While it all seems a miraculous fairytale, and a gift to the countless numbers of us who have loved, read, re-read and memorized Mockingbird, the story of Watchman's discovery has not been without its blemishes. There was some suspicion regarding the timing of the manuscript's announcement, and concerns of elder abuse came to light. Harper Lee is now nearly 90, and living in a care facility in her small town of Monroeville, Alabama. She is profoundly deaf and nearly blind, and there were those among her fans who questioned whether Lee, who has made no bones about her desire for privacy over the decades, was in a place to be able to fully consent to the book's publication. Was someone taking advantage of her alleged reduced capacity? Someone thought so, and made anonymous allegations to the Alabama authorities. Fortunately, those claims were taken seriously and investigated - and dismissed, by her friends, family and publisher, as well as the authorities. As of July 14th, 2015, Go Set a Watchman will be available on shelves and ready to be read, savored, re-read, memorized and cherished. If you want to secure a copy for yourself now, you can pre-order a copy from The Book Depository.

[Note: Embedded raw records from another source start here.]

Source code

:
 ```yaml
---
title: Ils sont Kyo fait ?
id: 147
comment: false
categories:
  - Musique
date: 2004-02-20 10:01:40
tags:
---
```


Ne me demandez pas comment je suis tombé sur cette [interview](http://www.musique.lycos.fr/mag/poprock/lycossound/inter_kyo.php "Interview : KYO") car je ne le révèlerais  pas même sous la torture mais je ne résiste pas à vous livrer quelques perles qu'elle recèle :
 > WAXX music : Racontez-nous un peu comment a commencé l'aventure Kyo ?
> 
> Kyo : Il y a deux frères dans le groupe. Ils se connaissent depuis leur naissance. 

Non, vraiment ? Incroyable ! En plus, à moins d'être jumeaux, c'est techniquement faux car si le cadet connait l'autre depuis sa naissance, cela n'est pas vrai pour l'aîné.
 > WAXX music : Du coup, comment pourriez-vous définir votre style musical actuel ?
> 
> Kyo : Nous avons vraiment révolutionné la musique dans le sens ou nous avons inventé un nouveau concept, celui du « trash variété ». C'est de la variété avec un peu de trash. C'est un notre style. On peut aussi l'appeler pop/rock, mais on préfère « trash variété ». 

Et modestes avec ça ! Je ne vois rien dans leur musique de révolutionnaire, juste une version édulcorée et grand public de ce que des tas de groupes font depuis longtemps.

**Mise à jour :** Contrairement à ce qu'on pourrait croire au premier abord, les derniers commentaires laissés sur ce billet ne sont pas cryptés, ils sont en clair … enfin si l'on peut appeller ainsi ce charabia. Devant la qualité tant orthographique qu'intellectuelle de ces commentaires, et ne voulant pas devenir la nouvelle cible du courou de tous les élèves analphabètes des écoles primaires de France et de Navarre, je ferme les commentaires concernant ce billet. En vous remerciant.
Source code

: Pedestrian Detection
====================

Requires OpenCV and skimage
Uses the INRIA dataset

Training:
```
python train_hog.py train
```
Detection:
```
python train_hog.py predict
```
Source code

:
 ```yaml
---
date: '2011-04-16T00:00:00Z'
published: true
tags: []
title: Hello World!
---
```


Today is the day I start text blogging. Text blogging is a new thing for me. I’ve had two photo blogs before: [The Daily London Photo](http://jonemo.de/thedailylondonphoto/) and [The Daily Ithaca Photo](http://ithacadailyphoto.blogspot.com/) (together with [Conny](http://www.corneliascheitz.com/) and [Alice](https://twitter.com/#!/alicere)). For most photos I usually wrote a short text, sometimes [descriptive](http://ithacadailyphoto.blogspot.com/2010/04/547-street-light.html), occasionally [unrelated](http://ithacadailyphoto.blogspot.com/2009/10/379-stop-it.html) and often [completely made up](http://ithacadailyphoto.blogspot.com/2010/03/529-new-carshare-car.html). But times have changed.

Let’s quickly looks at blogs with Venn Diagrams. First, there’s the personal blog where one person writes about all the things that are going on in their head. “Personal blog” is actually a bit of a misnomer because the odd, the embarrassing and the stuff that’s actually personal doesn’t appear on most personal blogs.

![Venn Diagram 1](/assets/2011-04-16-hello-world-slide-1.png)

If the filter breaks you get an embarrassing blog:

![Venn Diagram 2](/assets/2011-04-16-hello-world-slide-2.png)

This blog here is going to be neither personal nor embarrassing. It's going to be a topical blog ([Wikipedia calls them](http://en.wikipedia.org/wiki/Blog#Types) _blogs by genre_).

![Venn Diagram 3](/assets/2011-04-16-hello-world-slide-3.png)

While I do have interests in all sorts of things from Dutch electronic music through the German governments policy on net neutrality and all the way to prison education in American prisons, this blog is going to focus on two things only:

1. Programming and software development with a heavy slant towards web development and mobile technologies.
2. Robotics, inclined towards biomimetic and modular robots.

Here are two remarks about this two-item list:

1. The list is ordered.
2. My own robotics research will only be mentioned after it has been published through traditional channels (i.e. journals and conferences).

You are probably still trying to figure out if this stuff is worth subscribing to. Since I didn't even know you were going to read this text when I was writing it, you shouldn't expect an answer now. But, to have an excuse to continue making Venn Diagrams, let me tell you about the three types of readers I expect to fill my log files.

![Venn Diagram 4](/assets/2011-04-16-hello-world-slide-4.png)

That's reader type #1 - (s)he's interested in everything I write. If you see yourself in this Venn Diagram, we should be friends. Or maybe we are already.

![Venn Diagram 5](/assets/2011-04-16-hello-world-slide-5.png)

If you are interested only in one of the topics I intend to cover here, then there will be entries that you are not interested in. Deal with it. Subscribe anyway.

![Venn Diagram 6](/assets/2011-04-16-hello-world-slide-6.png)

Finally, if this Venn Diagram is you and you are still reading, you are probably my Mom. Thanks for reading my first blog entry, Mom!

If its reception is anything like its predecessor's, it will be quite a rollercoaster - To Kill a Mockingbird has been translated into more than 40 languages and sold tens of million of copies. The book has been read and reread by millions of people around the world and is taught by countless tutors of English literature (although there is always a lunatic who wants it banned every year). We don't blink when it shows up on our bestseller lists here at AbeBooks.
The character of Dill was famously inspired by Lee's childhood friend, Truman Capote. Lee went with Capote to Holcomb, Kansas, when he was researching the details behind the murder of a family for a New Yorker feature - a story that eventually began In Cold Blood. Many characters are found in both novels.
Harper Lee is now nearly in her nineties. Apart from a few magazine articles in the 1960s, she never published anything else until the surprise surfacing of the Go Set a Watchman manuscript. By and large, she lives a private, small-town life, residing in a care facility in Monroeville, Alabama, and has managed to stay mostly out of the public eye.
In March 2015, an investigative journalist took it upon himself to set out on a quest for an interview with the elusive Lee. After numerous attempts to reach her, including visiting her nursing home, he wrote her a two-page, impassioned letter, citing concern for her well-being amidst all the rumours, and included a plea that she should respond to him, even if only to decline the interview opportunity. And for once - a rarity - Lee did respond. The journalist received his own letter back, crumpled and wrinkled, along with a four-word reply: "Go Away. - Harper Lee".
A publicity tour for Go Set a Watchman Seems unlikely.